─── LISTED ENTRIES ───

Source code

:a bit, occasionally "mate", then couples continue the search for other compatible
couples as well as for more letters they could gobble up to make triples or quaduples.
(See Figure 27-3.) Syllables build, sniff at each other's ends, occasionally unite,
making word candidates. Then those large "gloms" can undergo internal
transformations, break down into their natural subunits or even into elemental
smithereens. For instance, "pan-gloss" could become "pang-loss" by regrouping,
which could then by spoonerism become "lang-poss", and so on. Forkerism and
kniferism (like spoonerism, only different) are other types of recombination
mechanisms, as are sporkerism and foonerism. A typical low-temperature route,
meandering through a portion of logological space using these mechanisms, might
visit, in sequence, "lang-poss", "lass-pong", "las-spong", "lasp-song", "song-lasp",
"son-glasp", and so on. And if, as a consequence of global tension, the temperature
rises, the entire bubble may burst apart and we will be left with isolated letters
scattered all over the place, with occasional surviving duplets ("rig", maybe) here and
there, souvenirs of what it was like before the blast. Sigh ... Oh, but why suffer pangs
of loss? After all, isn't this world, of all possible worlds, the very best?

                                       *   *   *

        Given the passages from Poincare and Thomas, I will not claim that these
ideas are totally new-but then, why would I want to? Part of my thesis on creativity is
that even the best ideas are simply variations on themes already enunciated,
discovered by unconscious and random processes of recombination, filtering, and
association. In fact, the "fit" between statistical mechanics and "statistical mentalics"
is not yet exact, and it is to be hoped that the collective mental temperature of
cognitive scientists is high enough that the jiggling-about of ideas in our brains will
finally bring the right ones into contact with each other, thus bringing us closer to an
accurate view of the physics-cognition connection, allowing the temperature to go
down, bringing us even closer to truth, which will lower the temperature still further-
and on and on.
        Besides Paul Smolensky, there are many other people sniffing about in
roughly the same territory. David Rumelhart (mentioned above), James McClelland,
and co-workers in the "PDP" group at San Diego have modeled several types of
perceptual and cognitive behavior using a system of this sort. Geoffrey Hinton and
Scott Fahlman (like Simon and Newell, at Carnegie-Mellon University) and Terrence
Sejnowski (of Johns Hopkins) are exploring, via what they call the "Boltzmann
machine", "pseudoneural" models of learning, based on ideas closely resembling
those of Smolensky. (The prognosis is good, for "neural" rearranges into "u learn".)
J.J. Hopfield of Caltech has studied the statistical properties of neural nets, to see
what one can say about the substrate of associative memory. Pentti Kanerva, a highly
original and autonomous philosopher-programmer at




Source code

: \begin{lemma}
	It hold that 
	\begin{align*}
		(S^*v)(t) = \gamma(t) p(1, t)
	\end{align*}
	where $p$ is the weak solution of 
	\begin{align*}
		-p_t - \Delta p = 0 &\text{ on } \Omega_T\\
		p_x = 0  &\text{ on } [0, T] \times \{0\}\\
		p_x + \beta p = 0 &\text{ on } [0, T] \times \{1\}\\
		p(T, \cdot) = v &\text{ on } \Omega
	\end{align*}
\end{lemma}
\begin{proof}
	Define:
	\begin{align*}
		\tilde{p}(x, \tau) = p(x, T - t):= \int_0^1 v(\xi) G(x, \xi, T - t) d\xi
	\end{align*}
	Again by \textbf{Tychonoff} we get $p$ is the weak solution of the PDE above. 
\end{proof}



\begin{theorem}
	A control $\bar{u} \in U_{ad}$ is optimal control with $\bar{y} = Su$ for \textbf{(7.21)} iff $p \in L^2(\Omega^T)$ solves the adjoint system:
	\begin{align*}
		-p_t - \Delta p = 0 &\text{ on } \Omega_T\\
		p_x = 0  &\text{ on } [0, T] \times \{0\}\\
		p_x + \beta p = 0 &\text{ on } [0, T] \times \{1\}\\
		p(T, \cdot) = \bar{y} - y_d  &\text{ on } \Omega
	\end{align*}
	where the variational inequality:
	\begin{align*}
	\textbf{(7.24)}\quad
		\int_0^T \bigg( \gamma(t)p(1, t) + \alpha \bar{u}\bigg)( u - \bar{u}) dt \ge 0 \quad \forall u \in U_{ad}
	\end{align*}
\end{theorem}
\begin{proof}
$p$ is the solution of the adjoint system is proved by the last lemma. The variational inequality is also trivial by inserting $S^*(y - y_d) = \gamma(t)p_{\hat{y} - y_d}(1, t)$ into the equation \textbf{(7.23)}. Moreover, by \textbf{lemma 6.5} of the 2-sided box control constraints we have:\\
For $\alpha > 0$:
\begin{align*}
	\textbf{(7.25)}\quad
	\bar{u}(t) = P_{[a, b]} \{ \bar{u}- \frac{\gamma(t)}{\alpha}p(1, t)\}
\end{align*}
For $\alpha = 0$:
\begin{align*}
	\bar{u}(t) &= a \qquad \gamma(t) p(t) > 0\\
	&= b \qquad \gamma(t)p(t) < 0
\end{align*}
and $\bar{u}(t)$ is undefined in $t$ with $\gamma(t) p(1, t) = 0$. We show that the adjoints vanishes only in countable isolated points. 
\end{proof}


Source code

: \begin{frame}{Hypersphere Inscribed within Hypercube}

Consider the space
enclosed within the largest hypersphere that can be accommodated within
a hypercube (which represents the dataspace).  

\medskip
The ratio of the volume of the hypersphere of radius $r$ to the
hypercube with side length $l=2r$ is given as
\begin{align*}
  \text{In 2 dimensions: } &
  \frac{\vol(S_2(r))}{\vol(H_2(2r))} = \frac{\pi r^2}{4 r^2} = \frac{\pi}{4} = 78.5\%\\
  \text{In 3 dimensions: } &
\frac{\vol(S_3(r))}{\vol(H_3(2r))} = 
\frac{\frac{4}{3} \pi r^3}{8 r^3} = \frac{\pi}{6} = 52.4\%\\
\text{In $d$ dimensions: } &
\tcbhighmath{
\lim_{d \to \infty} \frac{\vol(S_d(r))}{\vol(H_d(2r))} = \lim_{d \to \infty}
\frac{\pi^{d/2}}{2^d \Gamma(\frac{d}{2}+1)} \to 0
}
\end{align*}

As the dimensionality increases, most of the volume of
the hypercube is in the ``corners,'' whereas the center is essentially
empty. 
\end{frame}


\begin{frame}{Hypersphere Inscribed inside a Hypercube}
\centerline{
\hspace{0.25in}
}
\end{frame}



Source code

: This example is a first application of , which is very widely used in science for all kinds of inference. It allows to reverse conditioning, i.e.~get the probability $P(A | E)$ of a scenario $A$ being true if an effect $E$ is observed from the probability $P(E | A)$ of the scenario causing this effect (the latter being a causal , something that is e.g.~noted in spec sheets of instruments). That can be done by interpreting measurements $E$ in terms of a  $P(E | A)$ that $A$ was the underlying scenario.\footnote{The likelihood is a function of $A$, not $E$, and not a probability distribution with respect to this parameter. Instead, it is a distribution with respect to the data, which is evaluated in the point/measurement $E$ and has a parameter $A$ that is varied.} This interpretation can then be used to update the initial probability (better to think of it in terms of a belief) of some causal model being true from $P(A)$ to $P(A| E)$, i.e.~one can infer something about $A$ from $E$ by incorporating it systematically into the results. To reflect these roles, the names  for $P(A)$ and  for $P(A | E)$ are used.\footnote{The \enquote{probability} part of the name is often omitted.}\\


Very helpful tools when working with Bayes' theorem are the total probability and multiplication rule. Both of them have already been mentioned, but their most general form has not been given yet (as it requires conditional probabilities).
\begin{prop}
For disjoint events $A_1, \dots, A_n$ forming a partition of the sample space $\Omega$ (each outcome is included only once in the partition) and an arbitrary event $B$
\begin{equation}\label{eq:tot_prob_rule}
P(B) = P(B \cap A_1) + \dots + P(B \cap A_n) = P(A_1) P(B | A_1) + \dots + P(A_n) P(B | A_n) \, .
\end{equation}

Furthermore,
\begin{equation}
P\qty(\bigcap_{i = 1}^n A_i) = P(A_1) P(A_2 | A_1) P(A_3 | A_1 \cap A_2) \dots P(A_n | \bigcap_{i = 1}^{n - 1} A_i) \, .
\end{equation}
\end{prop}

───

**YOUR OBJECTIVE**.
Where a line of the entries holds the string "loss", include it in the count, and give only the final number.

**SOLUTION**.
2